Source data
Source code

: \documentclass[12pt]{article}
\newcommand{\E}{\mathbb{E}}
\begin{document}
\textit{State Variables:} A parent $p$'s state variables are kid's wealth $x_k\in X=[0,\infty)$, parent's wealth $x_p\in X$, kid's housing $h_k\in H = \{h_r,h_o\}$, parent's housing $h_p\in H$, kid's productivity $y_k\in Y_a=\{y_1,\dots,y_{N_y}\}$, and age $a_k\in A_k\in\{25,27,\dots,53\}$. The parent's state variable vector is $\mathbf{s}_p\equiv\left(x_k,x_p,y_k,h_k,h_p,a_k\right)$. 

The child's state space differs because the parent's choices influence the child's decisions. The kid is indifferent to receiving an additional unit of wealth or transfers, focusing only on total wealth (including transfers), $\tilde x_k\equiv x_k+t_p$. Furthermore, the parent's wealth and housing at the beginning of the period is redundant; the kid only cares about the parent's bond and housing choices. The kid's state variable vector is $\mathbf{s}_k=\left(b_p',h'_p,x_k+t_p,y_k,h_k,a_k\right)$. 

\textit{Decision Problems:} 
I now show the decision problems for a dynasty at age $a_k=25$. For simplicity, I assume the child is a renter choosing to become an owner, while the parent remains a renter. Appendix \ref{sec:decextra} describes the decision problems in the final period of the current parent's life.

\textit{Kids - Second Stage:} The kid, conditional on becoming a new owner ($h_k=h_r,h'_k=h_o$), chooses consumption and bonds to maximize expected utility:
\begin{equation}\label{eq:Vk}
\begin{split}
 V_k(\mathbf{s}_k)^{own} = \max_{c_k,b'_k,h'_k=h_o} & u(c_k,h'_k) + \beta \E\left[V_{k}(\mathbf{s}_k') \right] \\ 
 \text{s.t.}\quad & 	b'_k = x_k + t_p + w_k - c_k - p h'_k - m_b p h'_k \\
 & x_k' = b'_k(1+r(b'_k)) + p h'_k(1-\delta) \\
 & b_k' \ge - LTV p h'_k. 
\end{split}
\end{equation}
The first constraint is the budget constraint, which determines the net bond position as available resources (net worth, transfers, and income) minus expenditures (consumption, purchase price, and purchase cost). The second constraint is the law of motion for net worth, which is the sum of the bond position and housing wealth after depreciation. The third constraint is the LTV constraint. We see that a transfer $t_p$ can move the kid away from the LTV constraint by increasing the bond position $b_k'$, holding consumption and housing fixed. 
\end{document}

Your assignment =>
Which lines in the records above contain the word "equiv"? Return each of them.

Task result =>
\textit{State Variables:} A parent $p$'s state variables are kid's wealth $x_k\in X=[0,\infty)$, parent's wealth $x_p\in X$, kid's housing $h_k\in H = \{h_r,h_o\}$, parent's housing $h_p\in H$, kid's productivity $y_k\in Y_a=\{y_1,\dots,y_{N_y}\}$, and age $a_k\in A_k\in\{25,27,\dots,53\}$. The parent's state variable vector is $\mathbf{s}_p\equiv\left(x_k,x_p,y_k,h_k,h_p,a_k\right)$. 
The child's state space differs because the parent's choices influence the child's decisions. The kid is indifferent to receiving an additional unit of wealth or transfers, focusing only on total wealth (including transfers), $\tilde x_k\equiv x_k+t_p$. Furthermore, the parent's wealth and housing at the beginning of the period is redundant; the kid only cares about the parent's bond and housing choices. The kid's state variable vector is $\mathbf{s}_k=\left(b_p',h'_p,x_k+t_p,y_k,h_k,a_k\right)$. 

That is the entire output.